An IV drips into her veins. The machine behind her head announces the beep beep beep of her pulse. Tulips wilt next to her.

She’s waiting for me to say something.

I don’t know what to say.

At first, I stumble. I say things like “I’m glad you’re okay” and “How’s the food?” and “When will you get out of here?”

She gives me stilted answers like “Yeah, me too” and “Sucks big-time” and “Not for a few weeks, probably, I don’t know.”

I don’t know what to say.

So finally, I say this:

“I’m horribly pissed at you for doing what you did.”

Evelyn turns her empty eyes to look at me. It’s the first time she’s looking at me.

“Thanks,” she says. “Real nice. Way to get mad at a sick person.”
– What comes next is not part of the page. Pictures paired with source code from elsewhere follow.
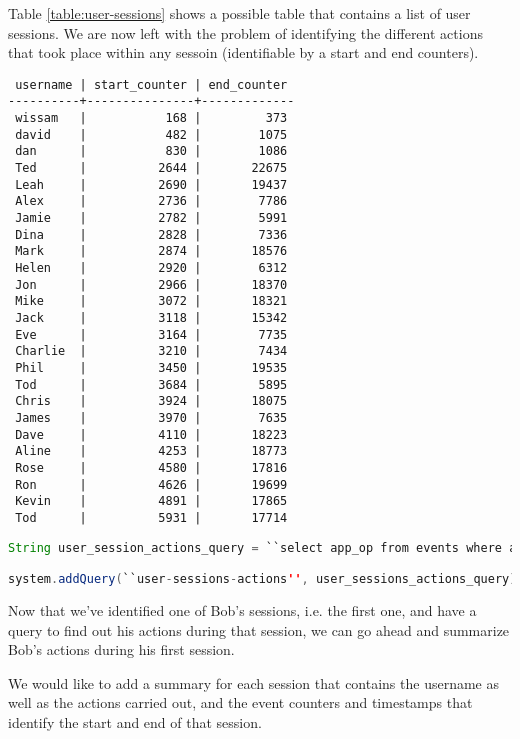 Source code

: Table \ref{table:user-sessions} shows a possible table that contains a list of user sessions. We are now left with the problem of identifying the different actions that took place within any sessoin (identifiable by a start and end counters).

\begin{table}
\begin{verbatim}
 username | start_counter | end_counter 
----------+---------------+-------------
 wissam   |           168 |         373
 david    |           482 |        1075
 dan      |           830 |        1086
 Ted      |          2644 |       22675
 Leah     |          2690 |       19437
 Alex     |          2736 |        7786
 Jamie    |          2782 |        5991
 Dina     |          2828 |        7336
 Mark     |          2874 |       18576
 Helen    |          2920 |        6312
 Jon      |          2966 |       18370
 Mike     |          3072 |       18321
 Jack     |          3118 |       15342
 Eve      |          3164 |        7735
 Charlie  |          3210 |        7434
 Phil     |          3450 |       19535
 Tod      |          3684 |        5895
 Chris    |          3924 |       18075
 James    |          3970 |        7635
 Dave     |          4110 |       18223
 Aline    |          4253 |       18773
 Rose     |          4580 |       17816
 Ron      |          4626 |       19699
 Kevin    |          4891 |       17865
 Tod      |          5931 |       17714
\end{verbatim}
\caption*{User Sessions Table}
\caption[User Sessions]{This table shows start and end event counters for different user sessions. Start and end times are omitted for simplicity.}
\label{table:user-sessions}
\end{table}

\begin{lstlisting}[language=Java]
String user_session_actions_query = ``select app_op from events where app_op like 'mint-user-\%' and to_array(app_args)[0] = ? and event_counter > ? and event_counter < ?'';

system.addQuery(``user-sessions-actions'', user_sessions_actions_query);
\end{lstlisting}

Now that we've identified one of Bob's sessions, i.e. the first one, and have a query to find out his actions during that session, we can go ahead and summarize Bob's actions during his first session.

We would like to add a summary for each session that contains the username as well as the actions carried out, and the event counters and timestamps that identify the start and end of that session.

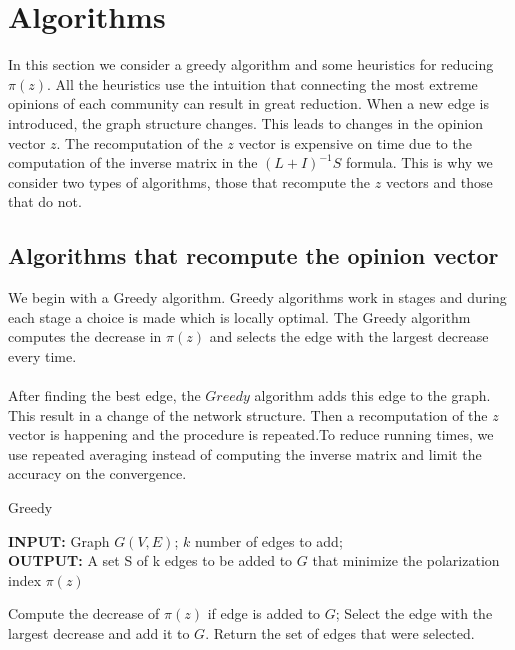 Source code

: \chapter{Algorithms}
\label{ch:algorithms}


In this section we  consider a greedy algorithm and some heuristics for reducing $\pi(z)$. All the heuristics use the intuition that connecting the most extreme opinions of each community can result in great reduction. 
When a new edge is introduced, the graph structure changes. This leads to changes in the opinion vector $z$.
The recomputation of the $z$ vector is expensive on time due to the computation of the inverse matrix in the $(L+I)^{-1}S$ formula.
This is why we consider two types of algorithms, those that recompute the $z$ vectors and those that do not.

\section{Algorithms that recompute the opinion vector}
\label{sec:recomputeAlgos}

We begin with a Greedy algorithm. Greedy algorithms work in stages and during each stage a choice is made which is locally optimal.
The Greedy algorithm computes the decrease in $\pi(z)$ and selects the edge with the largest decrease every time.
\\
\\
After finding the best edge, the $Greedy$ algorithm adds this edge to the graph. This result in a change of the network structure.
Then a recomputation of the $z$ vector is happening and  the procedure is repeated.To reduce running times, we  use repeated averaging instead of computing the inverse matrix and limit the accuracy on the convergence.

\vspace{30pt}
    		\begin{algorithm}[H]
		
			\caption{Greedy}
			\label{alg:greedyAlgo}
			
			\begin{flushleft}
        				\textbf{INPUT:} Graph $G(V, E)$; $k$ number of edges to add;
				\vspace{6pt} \\
        				\textbf{OUTPUT:} A set S of k edges to be added to $G$ that minimize the polarization \\
				 index $\pi(z)$
			\end{flushleft}
			
			\begin{algorithmic}[1]
						\STATE Compute the decrease of $\pi(z)$ if edge is added to $G$;
					\ENDFOR
					\STATE Select the edge with the largest decrease and add it to $G$.
				\ENDFOR
				\STATE Return the set of edges that were selected.
			\end{algorithmic}
		\end{algorithm}
\vspace{30pt}

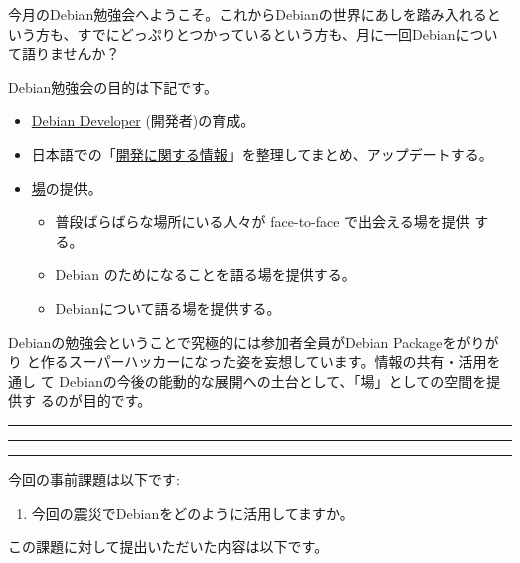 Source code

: \documentclass[mingoth,a4paper]{jsarticle}
\begin{document}
\begin{multicols}{2}
 

 今月のDebian勉強会へようこそ。これからDebianの世界にあしを踏み入れると
 いう方も、すでにどっぷりとつかっているという方も、月に一回Debianについ
 て語りませんか？

 Debian勉強会の目的は下記です。

 \begin{itemize}
 \item \underline{Debian Developer} (開発者)の育成。
 \item 日本語での「\underline{開発に関する情報}」を整理してまとめ、アップデートする。
 \item \underline{場}の提供。
 \begin{itemize}
  \item 普段ばらばらな場所にいる人々が face-to-face で出会える場を提供
	する。
  \item Debian のためになることを語る場を提供する。
  \item Debianについて語る場を提供する。
 \end{itemize}
 \end{itemize}		

 Debianの勉強会ということで究極的には参加者全員がDebian Packageをがりがり
 と作るスーパーハッカーになった姿を妄想しています。情報の共有・活用を通し
 て Debianの今後の能動的な展開への土台として、「場」としての空間を提供す
 るのが目的です。

\end{multicols}

\newpage

\begin{minipage}[b]{0.2\hsize}
 \colorbox{titleback}{}
\end{minipage}
\begin{minipage}[b]{0.8\hsize}
\hrule
\vspace{2mm}
\hrule
\begin{multicols}{2}
\tableofcontents
\end{multicols}
\vspace{2mm}
\hrule
\end{minipage}


今回の事前課題は以下です:
\begin{enumerate}
 \item 今回の震災でDebianをどのように活用してますか。
\end{enumerate}
この課題に対して提出いただいた内容は以下です。
\begin{multicols}{2}
{\small

}
\end{multicols}
\end{document}
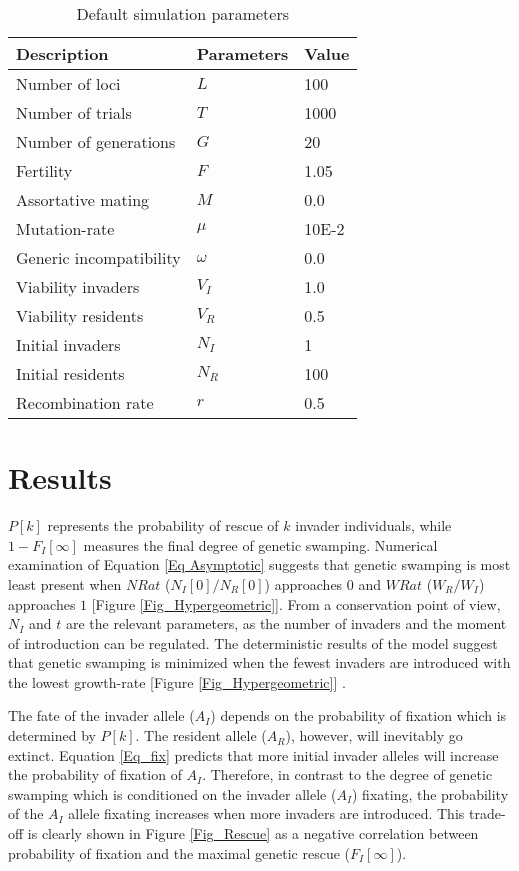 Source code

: \documentclass[a4paper,10pt]{article}
\begin{document}
	\begin{table}[]
		\centering
		\caption{Default simulation parameters}
		\label{Table_ParamSim}
		\begin{tabular}{lll}
			\textbf{Description}	& \textbf{Parameters}		& \textbf{Value} 	\\ \hline
			Number of loci 			& $L$			& 100 		\\ 
			Number of trials 		& $T$ 			& 1000		\\
			Number of generations 	& $G$			& 20		\\ 
			Fertility 				& $F$ 			& 1.05  	\\ \hline
			Assortative mating		& $M$ 			& 0.0 		\\  
			Mutation-rate 			& $\mu$			& 10E-2		\\
			Generic incompatibility	& $\omega$ 		& 0.0		\\
			Viability invaders		& $V_I$			& 1.0		\\
			Viability residents		& $V_R$			& 0.5 		\\
			Initial invaders		& $N_I$			& 1 		\\
			Initial residents		& $N_R$			& 100 		\\
			Recombination rate		& $r$ 			& 0.5 		\\
			
		\end{tabular}
	\end{table}

	\section*{Results}
	
	$P[k]$ represents the probability of rescue of $k$ invader individuals, while $1-F_I[\infty]$ measures the final degree of genetic swamping. Numerical examination of Equation \ref{Eq Asymptotic} suggests that genetic swamping is most least present when $NRat$ ($N_I[0]/N_R[0]$) approaches $0$ and $WRat$ ($W_R/W_I$) approaches $1$ [Figure \ref{Fig_Hypergeometric}]. From a conservation point of view, $N_I$ and $t$ are the relevant parameters, as the number of invaders and the moment of introduction can be regulated. The deterministic results of the model suggest that genetic swamping is minimized when the fewest invaders are introduced with the lowest growth-rate [Figure \ref{Fig_Hypergeometric}] . 
	
	The fate of the invader allele ($A_I$) depends on the probability of fixation which is determined by $P[k]$. The resident allele ($A_R$), however, will inevitably go extinct. Equation \ref{Eq_fix} predicts that more initial invader alleles will increase the probability of fixation of $A_I$. Therefore, in contrast to the degree of genetic swamping which is conditioned on the invader allele ($A_I$) fixating, the probability of the $A_I$ allele fixating increases when more invaders are introduced. This trade-off is clearly shown in Figure \ref{Fig_Rescue} as a negative correlation between probability of fixation and the maximal genetic rescue ($F_I[\infty]$).  
	
\end{document}
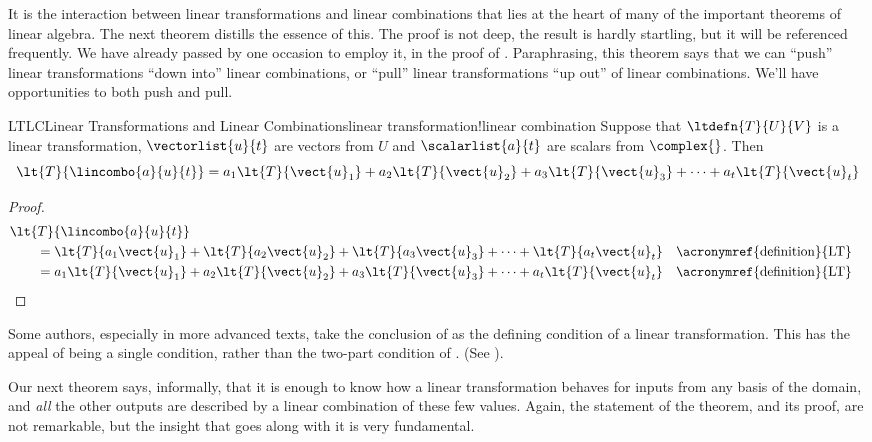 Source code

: %
%
%
It is the interaction between linear transformations and linear combinations that lies at the heart of many of the important theorems of linear algebra.  The next theorem distills the essence of this.  The proof is not deep, the result is hardly startling, but it will be referenced frequently.  We have already passed by one occasion to employ it, in the proof of .  Paraphrasing, this theorem says that we can ``push'' linear transformations ``down into'' linear combinations, or ``pull'' linear transformations ``up out'' of linear combinations.  We'll have opportunities to both push and pull.
%
\begin{theorem}{LTLC}{Linear Transformations and Linear Combinations}{linear transformation!linear combination}
Suppose that $\ltdefn{T}{U}{V}$ is a linear transformation, $\vectorlist{u}{t}$ are vectors from $U$ and $\scalarlist{a}{t}$ are scalars from $\complex{\null}$.  Then
%
\begin{equation*}
\lt{T}{\lincombo{a}{u}{t}}
=
a_1\lt{T}{\vect{u}_1}+
a_2\lt{T}{\vect{u}_2}+
a_3\lt{T}{\vect{u}_3}+\cdots+
a_t\lt{T}{\vect{u}_t}
\end{equation*}
%
\end{theorem}
%
\begin{proof}
%
\begin{align*}
&\lt{T}{\lincombo{a}{u}{t}}\\
&\quad\quad=
\lt{T}{a_1\vect{u}_1}+
\lt{T}{a_2\vect{u}_2}+
\lt{T}{a_3\vect{u}_3}+\cdots+
\lt{T}{a_t\vect{u}_t}&&\text{\acronymref{definition}{LT}}\\
&\quad\quad=
a_1\lt{T}{\vect{u}_1}+
a_2\lt{T}{\vect{u}_2}+
a_3\lt{T}{\vect{u}_3}+\cdots+
a_t\lt{T}{\vect{u}_t}&&\text{\acronymref{definition}{LT}}
\end{align*}
%
\end{proof}
%
Some authors, especially in more advanced texts, take the conclusion of  as the defining condition of a linear transformation.  This has the appeal of being a single condition, rather than the two-part condition of .  (See ).\par
%
Our next theorem says, informally, that it is enough to know how a linear transformation behaves for inputs from any basis of the domain, and {\em all} the other outputs are described by a linear combination of these few values.  Again, the statement of the theorem, and its proof, are not remarkable, but the insight that goes along with it is very fundamental.
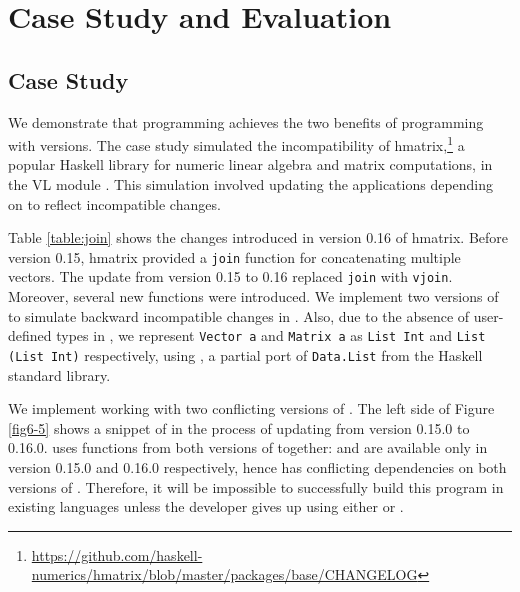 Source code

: \section{Case Study and Evaluation}
\label{casestudy}

\subsection{Case Study}
We demonstrate that \mylang{} programming achieves the two benefits of programming with versions. 
The case study simulated the incompatibility of hmatrix,\footnote{\url{https://github.com/haskell-numerics/hmatrix/blob/master/packages/base/CHANGELOG}} a popular Haskell library for numeric linear algebra and matrix computations, in the VL module .
This simulation involved updating the applications  depending on  to reflect incompatible changes.

Table \ref{table:join} shows the changes introduced in version 0.16 of hmatrix. Before version 0.15, hmatrix provided a \texttt{join} function for concatenating multiple vectors.
The update from version 0.15 to 0.16 replaced \texttt{join} with \texttt{vjoin}. Moreover, several new functions were introduced.
We implement two versions of  to simulate backward incompatible changes in \mylang{}.
Also, due to the absence of user-defined types in \mylang{}, we represent \texttt{Vector a} and \texttt{Matrix a} as \texttt{List Int} and \texttt{List (List Int)} respectively, using , a partial port of \texttt{Data.List} from the Haskell standard library.


We implement  working with two conflicting versions of . The left side of Figure \ref{fig6-5} shows a snippet of  in the process of updating  from version 0.15.0 to 0.16.0.  uses functions from both versions of  together:  and  are available only in version 0.15.0 and 0.16.0 respectively, hence  has conflicting dependencies on both versions of . Therefore, it will be impossible to successfully build this program in existing languages unless the developer gives up using either  or .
“That’s not what I mean.” I stumble again. I want to get this right. I need to get this right.

I reach into my bag and pull out my mom’s letter. I unfold it. It’s crinkled and worn from me opening and closing it so much. Besides Liss, I haven’t shown it to anyone else, not even my dad.

I hand it to Evelyn. I let her read it.

She looks back at me, her eyes wide and empty, her skin tight and pale. “What does this have to do with me?”

“My mom charged me with this directive to do everything she didn’t do, and I’m sort of pissed at her, too, for not doing it herself. She could have done it. She could have controlled her sugar and eaten right and walked more like she said she was going to, but she never did. Instead, she let herself gain weight and she didn’t control her sugar and then she left my dad and me with the final decision to let her go. There’s this 0.0001 percent chance that she could have fought the sepsis and maybe woken up and maybe lived to still be my mother, but she had signed these papers saying that if there seemed to be no chance of her living a healthy life that we should pull the plug. And it was supposed to be my dad’s decision. He had power of attorney. But he froze. He was lost and sad and he didn’t really understand, maybe, you know, everything that was happening, everything the doctors were saying. He looked at me and he said, ‘What do you want to do?’ He made me decide. I was sixteen. Fucking sixteen. I shouldn’t have had to decide whether my mother lives or dies.